» DATA SUPPLIED:
= Beginning of Section =
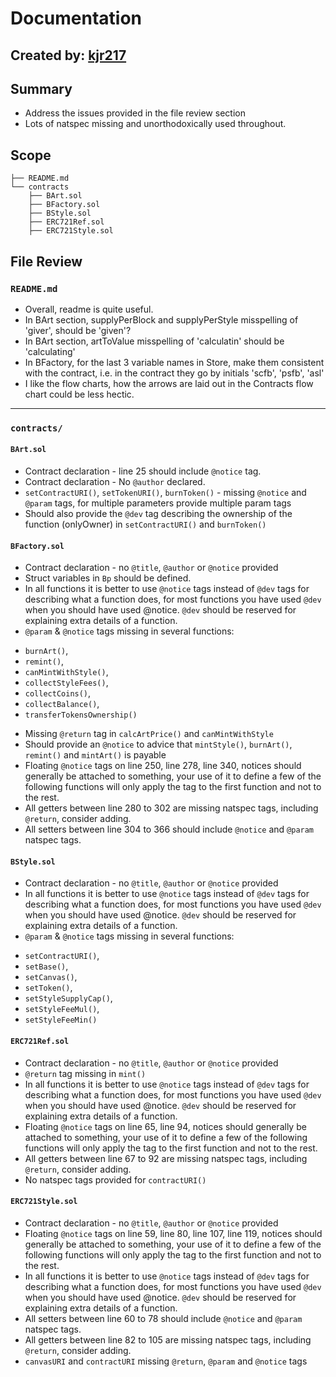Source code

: # Documentation
## Created by: [kjr217](https://github.com/kjr217)

## Summary
* Address the issues provided in the file review section
* Lots of natspec missing and unorthodoxically used throughout.

## Scope
```
├── README.md
└── contracts
    ├── BArt.sol
    ├── BFactory.sol
    ├── BStyle.sol
    ├── ERC721Ref.sol
    ├── ERC721Style.sol
```

## File Review
### `README.md`
* Overall, readme is quite useful.
* In BArt section, supplyPerBlock and supplyPerStyle misspelling of 'giver', should be 'given'?
* In BArt section, artToValue misspelling of 'calculatin' should be 'calculating'
* In BFactory, for the last 3 variable names in Store, make them consistent with the contract, i.e. in the contract they go by initials 'scfb', 'psfb', 'asl'
* I like the flow charts, how the arrows are laid out in the Contracts flow chart could be less hectic.
---
### `contracts/`
#### `BArt.sol`
* Contract declaration - line 25 should include `@notice` tag.
* Contract declaration - No `@author` declared.
* `setContractURI()`, `setTokenURI()`, `burnToken()` - missing `@notice` and `@param` tags, for multiple parameters provide multiple param tags
* Should also provide the `@dev` tag describing the ownership of the function (onlyOwner) in `setContractURI()` and `burnToken()`

#### `BFactory.sol`
* Contract declaration - no `@title`, `@author` or `@notice` provided
* Struct variables in `Bp` should be defined.
* In all functions it is better to use `@notice` tags instead of `@dev` tags for describing what a function does, for most functions you have used `@dev` when you should have used @notice. `@dev` should be reserved for explaining extra details of a function.
* `@param` & `@notice` tags missing in several functions:
 - `burnArt()`, 
 - `remint()`, 
 - `canMintWithStyle()`, 
 - `collectStyleFees()`,
 - `collectCoins()`,
 - `collectBalance()`,
 - `transferTokensOwnership()`
* Missing `@return` tag in `calcArtPrice()` and `canMintWithStyle`
* Should provide an `@notice` to advice that `mintStyle()`, `burnArt()`, `remint()` and `mintArt()` is payable
* Floating `@notice` tags on line 250, line 278, line 340, notices should generally be attached to something, your use of it to define a few of the following functions will only apply the tag to the first function and not to the rest.
* All getters between line 280 to 302 are missing natspec tags, including `@return`, consider adding.
* All setters between line 304 to 366 should include `@notice` and `@param` natspec tags.

#### `BStyle.sol`
* Contract declaration - no `@title`, `@author` or `@notice` provided
* In all functions it is better to use `@notice` tags instead of `@dev` tags for describing what a function does, for most functions you have used `@dev` when you should have used @notice. `@dev` should be reserved for explaining extra details of a function.
* `@param` & `@notice` tags missing in several functions:
 - `setContractURI()`, 
 - `setBase()`, 
 - `setCanvas()`, 
 - `setToken()`,
 - `setStyleSupplyCap()`,
 - `setStyleFeeMul()`,
 - `setStyleFeeMin()`


#### `ERC721Ref.sol`
* Contract declaration - no `@title`, `@author` or `@notice` provided
* `@return` tag missing in `mint()`
* In all functions it is better to use `@notice` tags instead of `@dev` tags for describing what a function does, for most functions you have used `@dev` when you should have used @notice. `@dev` should be reserved for explaining extra details of a function.
* Floating `@notice` tags on line 65, line 94, notices should generally be attached to something, your use of it to define a few of the following functions will only apply the tag to the first function and not to the rest.
* All getters between line 67 to 92 are missing natspec tags, including `@return`, consider adding.
* No natspec tags provided for `contractURI()`

#### `ERC721Style.sol`
* Contract declaration - no `@title`, `@author` or `@notice` provided
* Floating `@notice` tags on line 59, line 80, line 107, line 119, notices should generally be attached to something, your use of it to define a few of the following functions will only apply the tag to the first function and not to the rest.
* In all functions it is better to use `@notice` tags instead of `@dev` tags for describing what a function does, for most functions you have used `@dev` when you should have used @notice. `@dev` should be reserved for explaining extra details of a function.
* All setters between line 60 to 78 should include `@notice` and `@param` natspec tags.
* All getters between line 82 to 105 are missing natspec tags, including `@return`, consider adding.
* `canvasURI` and `contractURI` missing `@return`, `@param` and `@notice` tags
= End of Section =
Output the records above exactly, leaving out pictures.

» COMPLETED EXERCISE:
Source code

: # Documentation
## Created by: [kjr217](https://github.com/kjr217)

## Summary
* Address the issues provided in the file review section
* Lots of natspec missing and unorthodoxically used throughout.

## Scope
```
├── README.md
└── contracts
    ├── BArt.sol
    ├── BFactory.sol
    ├── BStyle.sol
    ├── ERC721Ref.sol
    ├── ERC721Style.sol
```

## File Review
### `README.md`
* Overall, readme is quite useful.
* In BArt section, supplyPerBlock and supplyPerStyle misspelling of 'giver', should be 'given'?
* In BArt section, artToValue misspelling of 'calculatin' should be 'calculating'
* In BFactory, for the last 3 variable names in Store, make them consistent with the contract, i.e. in the contract they go by initials 'scfb', 'psfb', 'asl'
* I like the flow charts, how the arrows are laid out in the Contracts flow chart could be less hectic.
---
### `contracts/`
#### `BArt.sol`
* Contract declaration - line 25 should include `@notice` tag.
* Contract declaration - No `@author` declared.
* `setContractURI()`, `setTokenURI()`, `burnToken()` - missing `@notice` and `@param` tags, for multiple parameters provide multiple param tags
* Should also provide the `@dev` tag describing the ownership of the function (onlyOwner) in `setContractURI()` and `burnToken()`

#### `BFactory.sol`
* Contract declaration - no `@title`, `@author` or `@notice` provided
* Struct variables in `Bp` should be defined.
* In all functions it is better to use `@notice` tags instead of `@dev` tags for describing what a function does, for most functions you have used `@dev` when you should have used @notice. `@dev` should be reserved for explaining extra details of a function.
* `@param` & `@notice` tags missing in several functions:
 - `burnArt()`, 
 - `remint()`, 
 - `canMintWithStyle()`, 
 - `collectStyleFees()`,
 - `collectCoins()`,
 - `collectBalance()`,
 - `transferTokensOwnership()`
* Missing `@return` tag in `calcArtPrice()` and `canMintWithStyle`
* Should provide an `@notice` to advice that `mintStyle()`, `burnArt()`, `remint()` and `mintArt()` is payable
* Floating `@notice` tags on line 250, line 278, line 340, notices should generally be attached to something, your use of it to define a few of the following functions will only apply the tag to the first function and not to the rest.
* All getters between line 280 to 302 are missing natspec tags, including `@return`, consider adding.
* All setters between line 304 to 366 should include `@notice` and `@param` natspec tags.

#### `BStyle.sol`
* Contract declaration - no `@title`, `@author` or `@notice` provided
* In all functions it is better to use `@notice` tags instead of `@dev` tags for describing what a function does, for most functions you have used `@dev` when you should have used @notice. `@dev` should be reserved for explaining extra details of a function.
* `@param` & `@notice` tags missing in several functions:
 - `setContractURI()`, 
 - `setBase()`, 
 - `setCanvas()`, 
 - `setToken()`,
 - `setStyleSupplyCap()`,
 - `setStyleFeeMul()`,
 - `setStyleFeeMin()`


#### `ERC721Ref.sol`
* Contract declaration - no `@title`, `@author` or `@notice` provided
* `@return` tag missing in `mint()`
* In all functions it is better to use `@notice` tags instead of `@dev` tags for describing what a function does, for most functions you have used `@dev` when you should have used @notice. `@dev` should be reserved for explaining extra details of a function.
* Floating `@notice` tags on line 65, line 94, notices should generally be attached to something, your use of it to define a few of the following functions will only apply the tag to the first function and not to the rest.
* All getters between line 67 to 92 are missing natspec tags, including `@return`, consider adding.
* No natspec tags provided for `contractURI()`

#### `ERC721Style.sol`
* Contract declaration - no `@title`, `@author` or `@notice` provided
* Floating `@notice` tags on line 59, line 80, line 107, line 119, notices should generally be attached to something, your use of it to define a few of the following functions will only apply the tag to the first function and not to the rest.
* In all functions it is better to use `@notice` tags instead of `@dev` tags for describing what a function does, for most functions you have used `@dev` when you should have used @notice. `@dev` should be reserved for explaining extra details of a function.
* All setters between line 60 to 78 should include `@notice` and `@param` natspec tags.
* All getters between line 82 to 105 are missing natspec tags, including `@return`, consider adding.
* `canvasURI` and `contractURI` missing `@return`, `@param` and `@notice` tags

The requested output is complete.